[[ The data, beginning ]]

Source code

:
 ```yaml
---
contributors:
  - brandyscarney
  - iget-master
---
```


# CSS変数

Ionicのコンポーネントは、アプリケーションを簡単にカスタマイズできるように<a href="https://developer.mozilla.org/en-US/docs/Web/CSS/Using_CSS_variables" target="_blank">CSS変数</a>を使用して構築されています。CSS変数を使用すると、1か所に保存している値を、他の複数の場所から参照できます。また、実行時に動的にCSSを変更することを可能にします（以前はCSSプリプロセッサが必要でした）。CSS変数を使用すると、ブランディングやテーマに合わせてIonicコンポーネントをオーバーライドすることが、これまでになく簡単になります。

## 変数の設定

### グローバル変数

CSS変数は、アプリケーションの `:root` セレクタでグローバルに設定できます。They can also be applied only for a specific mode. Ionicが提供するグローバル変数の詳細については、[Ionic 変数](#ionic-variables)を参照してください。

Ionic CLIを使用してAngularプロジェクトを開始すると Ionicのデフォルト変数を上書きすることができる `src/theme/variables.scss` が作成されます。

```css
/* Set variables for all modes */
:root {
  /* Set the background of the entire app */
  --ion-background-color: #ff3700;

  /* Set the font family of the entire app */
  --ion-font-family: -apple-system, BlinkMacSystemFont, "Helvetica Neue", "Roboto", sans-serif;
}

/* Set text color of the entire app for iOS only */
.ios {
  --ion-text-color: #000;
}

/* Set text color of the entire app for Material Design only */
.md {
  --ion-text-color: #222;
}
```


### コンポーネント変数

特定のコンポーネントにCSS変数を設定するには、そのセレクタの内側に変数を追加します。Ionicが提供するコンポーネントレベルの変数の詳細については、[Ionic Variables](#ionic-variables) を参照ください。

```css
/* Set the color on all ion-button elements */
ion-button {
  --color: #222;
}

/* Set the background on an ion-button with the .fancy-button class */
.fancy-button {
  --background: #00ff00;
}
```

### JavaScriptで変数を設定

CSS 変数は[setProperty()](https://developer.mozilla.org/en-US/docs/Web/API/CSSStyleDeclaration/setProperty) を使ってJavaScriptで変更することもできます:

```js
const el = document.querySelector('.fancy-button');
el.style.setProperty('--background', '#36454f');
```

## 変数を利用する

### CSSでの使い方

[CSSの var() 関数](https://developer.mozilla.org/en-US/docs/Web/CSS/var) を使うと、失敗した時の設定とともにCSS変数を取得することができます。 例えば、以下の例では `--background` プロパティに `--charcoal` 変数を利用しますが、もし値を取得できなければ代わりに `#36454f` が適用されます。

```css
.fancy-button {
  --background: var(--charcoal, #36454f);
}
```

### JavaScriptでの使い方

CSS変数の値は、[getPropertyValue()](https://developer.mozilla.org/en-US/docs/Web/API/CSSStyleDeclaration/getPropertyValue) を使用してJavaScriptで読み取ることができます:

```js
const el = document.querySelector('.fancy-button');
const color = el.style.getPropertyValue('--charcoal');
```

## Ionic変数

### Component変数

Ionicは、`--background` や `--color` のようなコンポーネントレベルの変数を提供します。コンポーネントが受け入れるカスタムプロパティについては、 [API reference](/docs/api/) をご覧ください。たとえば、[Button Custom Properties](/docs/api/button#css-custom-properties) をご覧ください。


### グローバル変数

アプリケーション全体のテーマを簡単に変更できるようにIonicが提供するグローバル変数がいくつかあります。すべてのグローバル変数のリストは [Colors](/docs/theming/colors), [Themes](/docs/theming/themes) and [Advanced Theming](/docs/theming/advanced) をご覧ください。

[[ The data, end ]]

▶ [Task instructions]
Note how many lines in the listing above hold the string "button", then give only that figure.

▶ [Answer below]
8